Look through the records below, and whenever a line contains "Generate", copy it.
------------------------------------
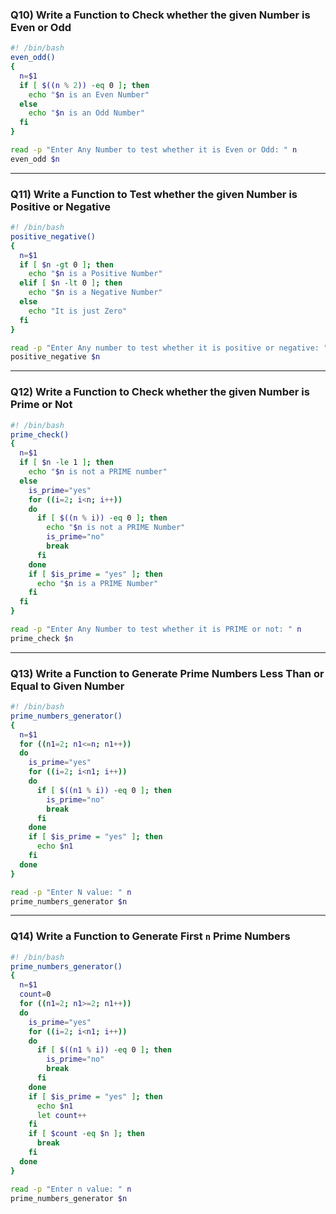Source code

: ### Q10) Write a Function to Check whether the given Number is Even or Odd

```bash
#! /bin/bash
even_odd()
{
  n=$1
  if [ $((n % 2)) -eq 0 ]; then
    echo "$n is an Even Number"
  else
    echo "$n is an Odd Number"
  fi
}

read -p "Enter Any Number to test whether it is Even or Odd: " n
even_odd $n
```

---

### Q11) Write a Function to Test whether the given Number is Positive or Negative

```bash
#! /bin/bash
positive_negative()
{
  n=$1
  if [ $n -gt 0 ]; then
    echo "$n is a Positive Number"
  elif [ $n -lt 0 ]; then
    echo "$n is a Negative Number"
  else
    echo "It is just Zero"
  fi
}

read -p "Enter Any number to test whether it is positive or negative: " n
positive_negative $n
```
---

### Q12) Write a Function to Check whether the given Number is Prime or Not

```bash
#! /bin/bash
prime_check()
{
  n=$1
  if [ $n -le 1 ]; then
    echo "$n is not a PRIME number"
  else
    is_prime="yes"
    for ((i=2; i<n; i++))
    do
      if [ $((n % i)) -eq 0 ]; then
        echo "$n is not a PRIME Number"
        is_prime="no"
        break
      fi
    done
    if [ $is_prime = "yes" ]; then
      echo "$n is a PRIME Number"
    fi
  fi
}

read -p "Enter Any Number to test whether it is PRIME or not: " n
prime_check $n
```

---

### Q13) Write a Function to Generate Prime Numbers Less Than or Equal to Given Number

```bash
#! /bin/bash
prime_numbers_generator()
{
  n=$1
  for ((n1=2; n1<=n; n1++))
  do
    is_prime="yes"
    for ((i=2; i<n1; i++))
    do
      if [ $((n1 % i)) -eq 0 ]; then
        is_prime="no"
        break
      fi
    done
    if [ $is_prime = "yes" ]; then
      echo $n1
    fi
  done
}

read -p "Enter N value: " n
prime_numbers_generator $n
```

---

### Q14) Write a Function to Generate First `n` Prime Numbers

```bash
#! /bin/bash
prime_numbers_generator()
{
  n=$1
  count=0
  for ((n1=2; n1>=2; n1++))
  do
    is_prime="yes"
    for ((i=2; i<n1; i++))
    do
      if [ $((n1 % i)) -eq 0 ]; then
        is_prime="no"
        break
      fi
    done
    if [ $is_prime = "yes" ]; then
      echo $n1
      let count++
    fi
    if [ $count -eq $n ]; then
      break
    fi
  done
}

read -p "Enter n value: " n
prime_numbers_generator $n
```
------------------------------------
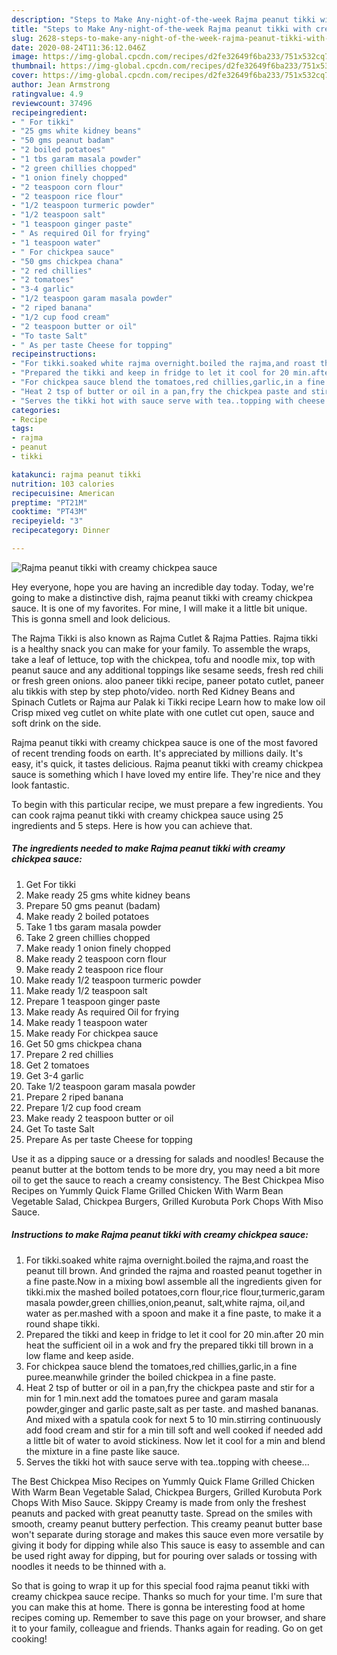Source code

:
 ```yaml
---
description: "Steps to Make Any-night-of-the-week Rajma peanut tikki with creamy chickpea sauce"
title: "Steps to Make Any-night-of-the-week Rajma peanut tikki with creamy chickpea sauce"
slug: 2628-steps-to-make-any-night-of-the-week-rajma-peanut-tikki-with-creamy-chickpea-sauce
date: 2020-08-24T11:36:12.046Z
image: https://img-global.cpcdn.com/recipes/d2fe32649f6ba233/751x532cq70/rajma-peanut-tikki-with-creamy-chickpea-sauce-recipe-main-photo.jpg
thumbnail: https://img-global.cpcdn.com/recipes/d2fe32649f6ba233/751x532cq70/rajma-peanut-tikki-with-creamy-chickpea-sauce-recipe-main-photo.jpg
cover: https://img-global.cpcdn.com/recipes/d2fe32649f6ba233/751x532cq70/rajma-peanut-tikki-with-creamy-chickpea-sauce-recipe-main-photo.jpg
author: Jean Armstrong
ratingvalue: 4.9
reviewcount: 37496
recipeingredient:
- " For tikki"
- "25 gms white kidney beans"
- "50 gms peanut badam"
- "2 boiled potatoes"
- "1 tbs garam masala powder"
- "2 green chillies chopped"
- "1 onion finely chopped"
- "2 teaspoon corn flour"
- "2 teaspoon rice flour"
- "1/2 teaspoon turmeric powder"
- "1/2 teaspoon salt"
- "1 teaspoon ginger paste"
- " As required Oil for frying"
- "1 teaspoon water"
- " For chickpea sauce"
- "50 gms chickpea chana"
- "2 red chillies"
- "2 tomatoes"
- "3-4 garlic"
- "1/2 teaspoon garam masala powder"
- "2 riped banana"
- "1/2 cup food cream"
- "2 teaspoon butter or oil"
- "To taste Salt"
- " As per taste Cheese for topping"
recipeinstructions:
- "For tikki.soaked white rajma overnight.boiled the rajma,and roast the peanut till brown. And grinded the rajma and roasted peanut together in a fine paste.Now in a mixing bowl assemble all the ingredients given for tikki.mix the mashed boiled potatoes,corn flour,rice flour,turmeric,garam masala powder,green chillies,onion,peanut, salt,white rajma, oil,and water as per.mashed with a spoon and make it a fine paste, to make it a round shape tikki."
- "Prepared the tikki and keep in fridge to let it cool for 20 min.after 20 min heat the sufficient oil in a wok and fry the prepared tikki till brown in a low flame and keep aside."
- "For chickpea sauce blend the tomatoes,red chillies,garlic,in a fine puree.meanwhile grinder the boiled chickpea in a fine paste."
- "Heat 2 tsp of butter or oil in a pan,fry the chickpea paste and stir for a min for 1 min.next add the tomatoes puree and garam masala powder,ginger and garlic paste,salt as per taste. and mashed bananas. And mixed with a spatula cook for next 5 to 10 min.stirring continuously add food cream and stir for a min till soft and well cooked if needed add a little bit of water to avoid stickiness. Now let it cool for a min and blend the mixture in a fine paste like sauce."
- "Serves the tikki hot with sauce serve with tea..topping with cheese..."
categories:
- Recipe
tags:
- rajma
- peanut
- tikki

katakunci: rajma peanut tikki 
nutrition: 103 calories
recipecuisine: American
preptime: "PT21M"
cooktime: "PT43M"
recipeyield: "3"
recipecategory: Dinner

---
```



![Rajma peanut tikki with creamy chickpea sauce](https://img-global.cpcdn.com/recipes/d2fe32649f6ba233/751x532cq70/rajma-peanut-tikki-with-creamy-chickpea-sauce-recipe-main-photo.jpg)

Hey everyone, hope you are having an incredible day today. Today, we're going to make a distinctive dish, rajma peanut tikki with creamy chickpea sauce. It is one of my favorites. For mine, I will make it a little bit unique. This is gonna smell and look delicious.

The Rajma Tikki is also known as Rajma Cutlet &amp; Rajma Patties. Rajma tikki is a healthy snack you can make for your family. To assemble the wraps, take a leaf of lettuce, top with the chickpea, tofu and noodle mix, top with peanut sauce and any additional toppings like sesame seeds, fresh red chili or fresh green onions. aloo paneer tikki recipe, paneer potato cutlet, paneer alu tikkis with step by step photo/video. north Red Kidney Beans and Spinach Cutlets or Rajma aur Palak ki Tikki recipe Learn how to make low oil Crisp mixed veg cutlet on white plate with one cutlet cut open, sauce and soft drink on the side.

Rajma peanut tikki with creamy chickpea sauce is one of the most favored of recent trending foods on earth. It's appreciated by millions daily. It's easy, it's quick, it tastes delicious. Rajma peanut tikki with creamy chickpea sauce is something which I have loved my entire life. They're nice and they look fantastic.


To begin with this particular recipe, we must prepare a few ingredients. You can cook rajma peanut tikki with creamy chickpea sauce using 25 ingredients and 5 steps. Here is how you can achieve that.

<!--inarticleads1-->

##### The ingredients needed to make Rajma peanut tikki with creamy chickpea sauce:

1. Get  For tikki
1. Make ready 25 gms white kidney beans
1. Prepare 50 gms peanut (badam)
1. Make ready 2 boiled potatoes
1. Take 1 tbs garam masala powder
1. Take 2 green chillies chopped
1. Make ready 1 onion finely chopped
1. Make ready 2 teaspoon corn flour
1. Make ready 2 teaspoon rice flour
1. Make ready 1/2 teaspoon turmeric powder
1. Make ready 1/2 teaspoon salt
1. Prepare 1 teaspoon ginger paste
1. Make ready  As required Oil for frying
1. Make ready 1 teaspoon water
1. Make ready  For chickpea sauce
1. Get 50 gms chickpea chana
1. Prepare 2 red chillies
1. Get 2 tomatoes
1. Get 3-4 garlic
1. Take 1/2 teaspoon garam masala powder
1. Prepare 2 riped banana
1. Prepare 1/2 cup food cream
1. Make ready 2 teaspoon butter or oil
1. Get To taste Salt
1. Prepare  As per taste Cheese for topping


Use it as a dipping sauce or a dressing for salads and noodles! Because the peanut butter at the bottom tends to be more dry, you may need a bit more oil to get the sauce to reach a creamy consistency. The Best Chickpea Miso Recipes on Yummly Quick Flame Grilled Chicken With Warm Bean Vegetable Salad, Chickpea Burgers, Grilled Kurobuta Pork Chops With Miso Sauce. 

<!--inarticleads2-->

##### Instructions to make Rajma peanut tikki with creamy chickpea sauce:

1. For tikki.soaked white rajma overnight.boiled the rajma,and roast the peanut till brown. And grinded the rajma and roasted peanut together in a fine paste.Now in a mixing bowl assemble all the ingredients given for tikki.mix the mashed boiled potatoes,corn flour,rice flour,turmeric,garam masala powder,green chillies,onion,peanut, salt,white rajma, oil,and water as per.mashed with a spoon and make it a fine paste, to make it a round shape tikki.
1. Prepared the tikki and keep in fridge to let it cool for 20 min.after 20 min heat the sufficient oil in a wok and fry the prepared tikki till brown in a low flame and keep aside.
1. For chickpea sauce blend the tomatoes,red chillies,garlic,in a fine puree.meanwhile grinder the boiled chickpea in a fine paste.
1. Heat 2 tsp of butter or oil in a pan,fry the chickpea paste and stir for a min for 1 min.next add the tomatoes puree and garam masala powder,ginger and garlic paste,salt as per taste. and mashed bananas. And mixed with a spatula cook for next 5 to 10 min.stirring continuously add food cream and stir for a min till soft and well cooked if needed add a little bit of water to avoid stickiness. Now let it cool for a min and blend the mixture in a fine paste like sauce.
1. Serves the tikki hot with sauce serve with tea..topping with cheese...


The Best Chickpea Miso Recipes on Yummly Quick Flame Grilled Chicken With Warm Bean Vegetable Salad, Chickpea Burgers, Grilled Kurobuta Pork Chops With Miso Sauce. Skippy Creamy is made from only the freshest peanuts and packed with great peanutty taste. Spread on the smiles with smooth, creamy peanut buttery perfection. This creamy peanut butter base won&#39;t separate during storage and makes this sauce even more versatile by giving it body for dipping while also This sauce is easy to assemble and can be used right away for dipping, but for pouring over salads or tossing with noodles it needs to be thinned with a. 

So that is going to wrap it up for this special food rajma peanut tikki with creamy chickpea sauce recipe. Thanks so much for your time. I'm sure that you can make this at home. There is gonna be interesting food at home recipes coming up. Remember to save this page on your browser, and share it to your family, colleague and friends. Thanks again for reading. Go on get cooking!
------------------------------------
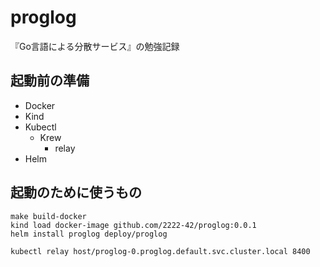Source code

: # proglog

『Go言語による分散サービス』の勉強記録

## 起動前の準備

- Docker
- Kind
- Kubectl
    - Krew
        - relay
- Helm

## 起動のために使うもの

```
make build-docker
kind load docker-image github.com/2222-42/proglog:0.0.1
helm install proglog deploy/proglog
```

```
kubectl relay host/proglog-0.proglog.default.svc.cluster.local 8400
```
------------------------------------
_SOLUTION FOR THIS TASK:_
### Q13) Write a Function to Generate Prime Numbers Less Than or Equal to Given Number
### Q14) Write a Function to Generate First `n` Prime Numbers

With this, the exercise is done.